The acceptance angle of a microphone is the maximum angle at which sound does not drop by more than 3dB.
It’s important to remember that if a sound source is placed outside the acceptance angle, there may be negative consequences for the quality of the sound recorded.
This could range from slight distortion or muffling to an almost complete sound loss, especially at higher frequencies.
As such, it’s generally not recommended to place a sound source outside this accepted angle unless necessary due to specific circumstances, such as when attempting to reduce room reverberation or eliminate noise from another source.
The angle at which the microphone is least sensitive, that angle is referred to as maximum reduction. The maximum reduction angle of a microphone is a key factor in determining its sensitivity. If the maximum angle is decreased, the microphone’s directional sensitivity and overall sound quality will also be reduced.
With a low maximum reduction angle, sound waves will only be picked up from within a narrow area, and reverberation or static noise can be minimized.
A microphone with a lower maximum reduction angle will reject nearby sound sources and provide users with better sound clarity and accuracy.
The lower the reduction angle of the microphone, the less sensitive it will be, which makes it ideal for specific settings such as recording in loud environments or capturing vocals from single performers.
The loss of sound in dB at the angle of 180° is referred to as rear rejection. Rear rejection is a decrease in sensitivity when a sound source moves around the directional pattern of the mic.
dB values measure sound pressure levels, so it’s easy to see how such a drastic decrease in the signal at this degree alters not only the nature of the sound produced by a speaker but also allows for more directional control over where sound travels; this is especially useful in concerts or live performances as well as for professional recording booths.
With such significant dB reductions at an angle of 180°, noise becomes much more manageable and audio engineers can create unique and intricate soundscapes with intent and accuracy.

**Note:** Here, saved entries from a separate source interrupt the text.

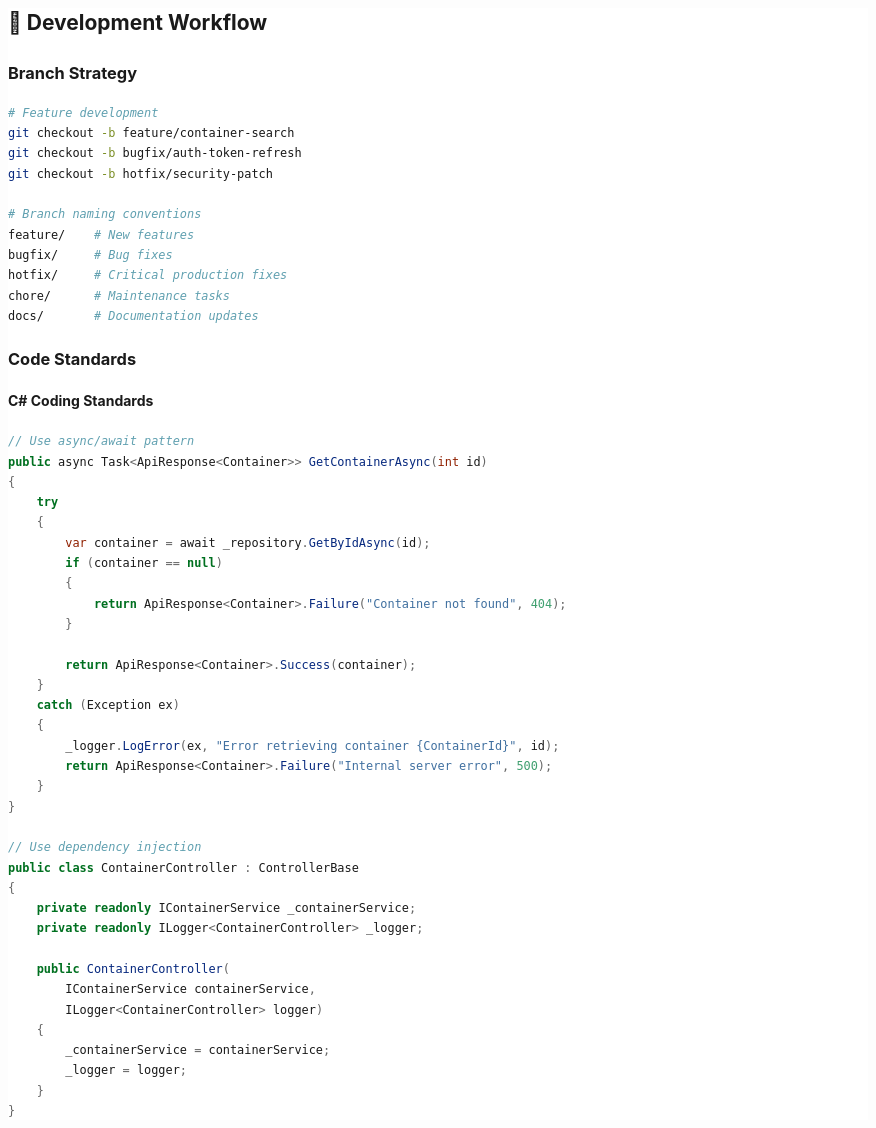 ## 🔧 Development Workflow

### Branch Strategy
```bash
# Feature development
git checkout -b feature/container-search
git checkout -b bugfix/auth-token-refresh
git checkout -b hotfix/security-patch

# Branch naming conventions
feature/    # New features
bugfix/     # Bug fixes
hotfix/     # Critical production fixes
chore/      # Maintenance tasks
docs/       # Documentation updates
```

### Code Standards

#### C# Coding Standards
```csharp
// Use async/await pattern
public async Task<ApiResponse<Container>> GetContainerAsync(int id)
{
    try
    {
        var container = await _repository.GetByIdAsync(id);
        if (container == null)
        {
            return ApiResponse<Container>.Failure("Container not found", 404);
        }
        
        return ApiResponse<Container>.Success(container);
    }
    catch (Exception ex)
    {
        _logger.LogError(ex, "Error retrieving container {ContainerId}", id);
        return ApiResponse<Container>.Failure("Internal server error", 500);
    }
}

// Use dependency injection
public class ContainerController : ControllerBase
{
    private readonly IContainerService _containerService;
    private readonly ILogger<ContainerController> _logger;
    
    public ContainerController(
        IContainerService containerService,
        ILogger<ContainerController> logger)
    {
        _containerService = containerService;
        _logger = logger;
    }
}
```
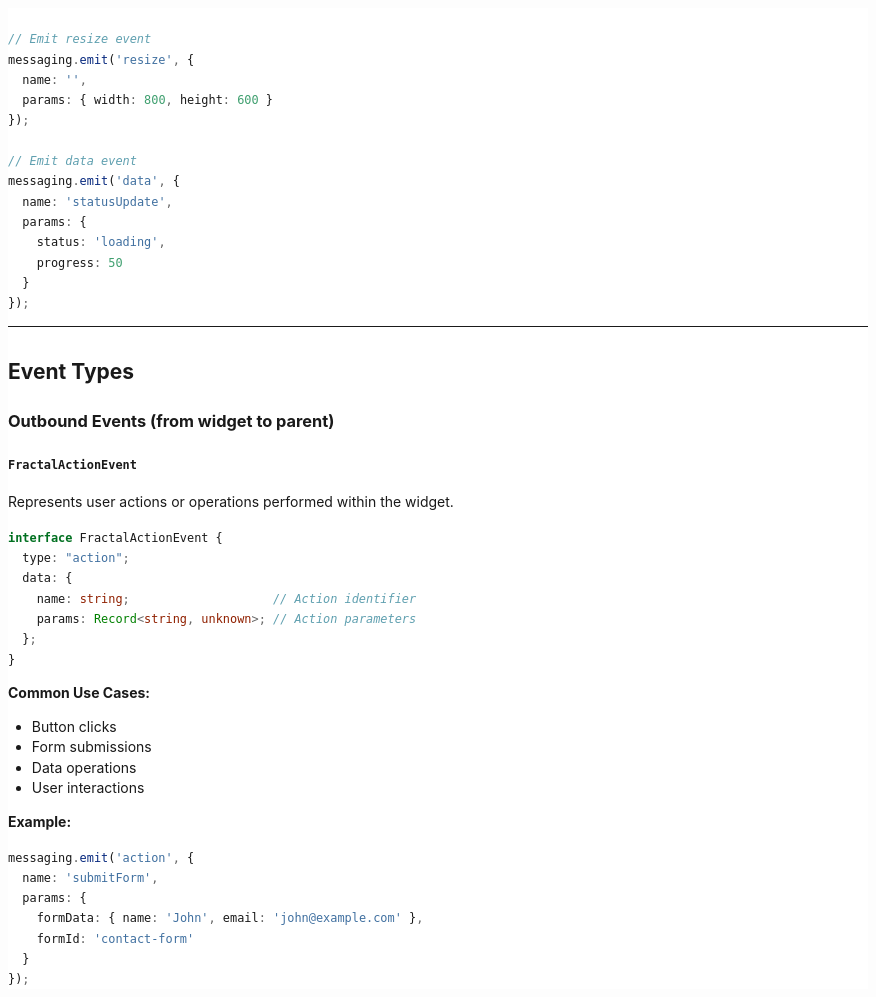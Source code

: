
 ```typescript

// Emit resize event
messaging.emit('resize', {
  name: '',
  params: { width: 800, height: 600 }
});

// Emit data event
messaging.emit('data', {
  name: 'statusUpdate',
  params: { 
    status: 'loading',
    progress: 50
  }
});
```

---

## Event Types

### Outbound Events (from widget to parent)

#### `FractalActionEvent`

Represents user actions or operations performed within the widget.

```typescript
interface FractalActionEvent {
  type: "action";
  data: { 
    name: string;                    // Action identifier
    params: Record<string, unknown>; // Action parameters
  };
}
```

**Common Use Cases:**
- Button clicks
- Form submissions
- Data operations
- User interactions

**Example:**
```typescript
messaging.emit('action', {
  name: 'submitForm',
  params: {
    formData: { name: 'John', email: 'john@example.com' },
    formId: 'contact-form'
  }
});
```
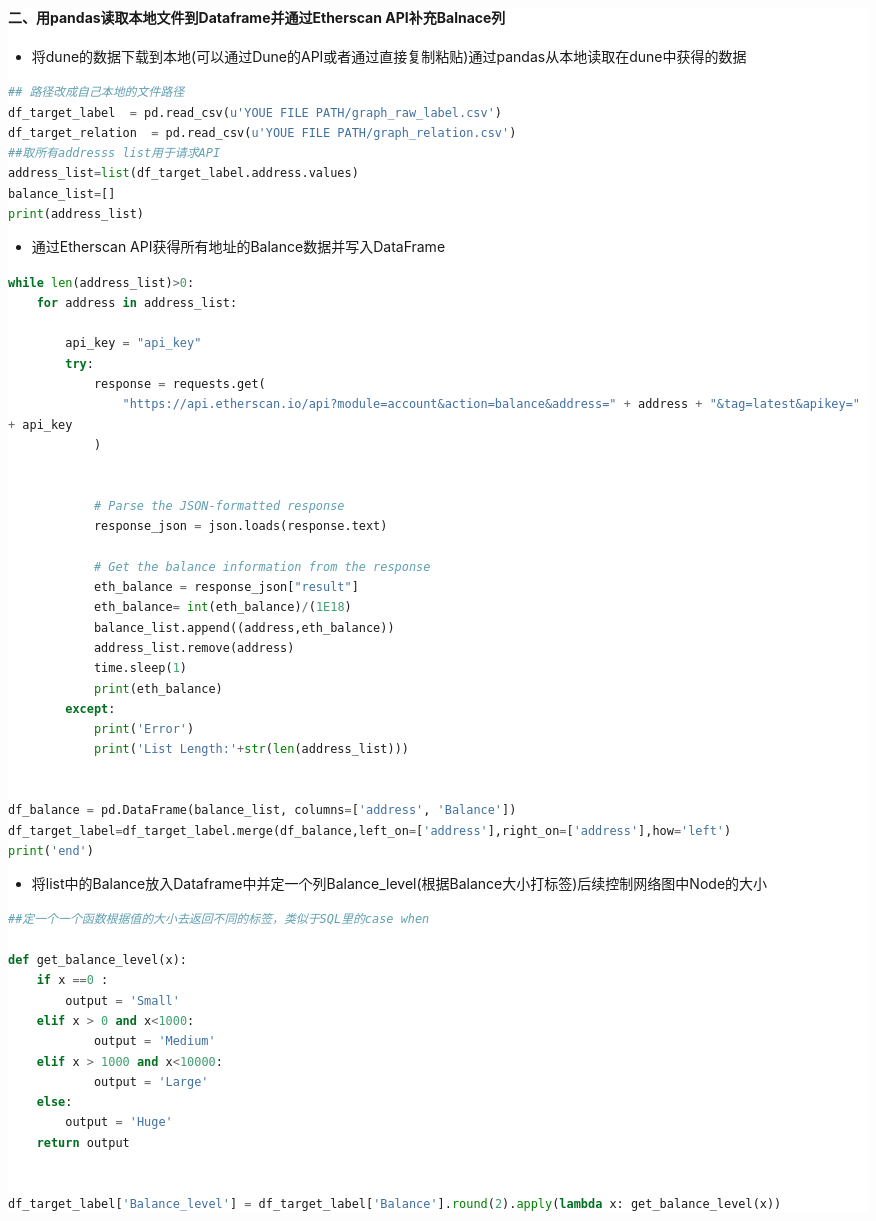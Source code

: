 #### 二、用pandas读取本地文件到Dataframe并通过Etherscan API补充Balnace列

- 将dune的数据下载到本地(可以通过Dune的API或者通过直接复制粘贴)通过pandas从本地读取在dune中获得的数据

```python
## 路径改成自己本地的文件路径
df_target_label  = pd.read_csv(u'YOUE FILE PATH/graph_raw_label.csv')
df_target_relation  = pd.read_csv(u'YOUE FILE PATH/graph_relation.csv')
##取所有addresss list用于请求API
address_list=list(df_target_label.address.values)
balance_list=[]
print(address_list)
```
- 通过Etherscan API获得所有地址的Balance数据并写入DataFrame
```python
while len(address_list)>0:
    for address in address_list:

        api_key = "api_key"
        try:
            response = requests.get(
                "https://api.etherscan.io/api?module=account&action=balance&address=" + address + "&tag=latest&apikey=" + api_key
            )


            # Parse the JSON-formatted response
            response_json = json.loads(response.text)

            # Get the balance information from the response
            eth_balance = response_json["result"]
            eth_balance= int(eth_balance)/(1E18)
            balance_list.append((address,eth_balance))
            address_list.remove(address)
            time.sleep(1)
            print(eth_balance)
        except:
            print('Error')
            print('List Length:'+str(len(address_list)))


df_balance = pd.DataFrame(balance_list, columns=['address', 'Balance'])
df_target_label=df_target_label.merge(df_balance,left_on=['address'],right_on=['address'],how='left')
print('end')
```

- 将list中的Balance放入Dataframe中并定一个列Balance_level(根据Balance大小打标签)后续控制网络图中Node的大小
```python
##定一个一个函数根据值的大小去返回不同的标签，类似于SQL里的case when

def get_balance_level(x):
    if x ==0 :
        output = 'Small'
    elif x > 0 and x<1000:
            output = 'Medium'
    elif x > 1000 and x<10000:
            output = 'Large'
    else:
        output = 'Huge'
    return output


df_target_label['Balance_level'] = df_target_label['Balance'].round(2).apply(lambda x: get_balance_level(x))
```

At the 90° angle, the amount of sound signal reduction dB is referred to as side reduction. Side rejection is not high in omnidirectional microphones. Whereas it is high in hypercardioid microphones.
What Polar Pattern Is Best For Vocals?
The cardioid polar pattern is considered best for vocals as it is more sensitive to sound coming from the front of the microphone than it is sensitive to the background sound.
This polar pattern blocks out the ambient noises and focuses on the audio source essential for maintaining the audio quality.
The cardioid style of polar pattern is suitable for vocals like podcasters or anyone who likes to talk directly to the audience using a microphone.
Polar Patterns are complicated topics that require careful consideration, also their understanding benefits audio engineers and audiophiles.
It allows for a greater range of accessible sonic resources, from producing subtle yet identifiable variations between sources to the more exaggerated changes that generate “special effects” sounds in projects.
Using the knowledge gained in studying polar patterns is a valuable tool for creating the original vision for any audio-related project. In addition, taking some time to understand them can significantly enhance your creative process and lead you to unexpected paths in your practice as an artist.
Choosing the right polar pattern important as it will help you reject unwanted noises that can bleed into your signal. It determines how much signal would be captured by your microphone from various directions.
Yes, some microphones have switchable polar patterns which allow you to change the pattern depending on the situation. Other microphones have a fixed polar pattern and cannot be changed.
Omnidirectional microphones are great for capturing ambient sounds and group settings where you want to capture sounds from all directions. They are also useful for capturing sounds in noisy environments where background noise needs to be captured with the desired sound.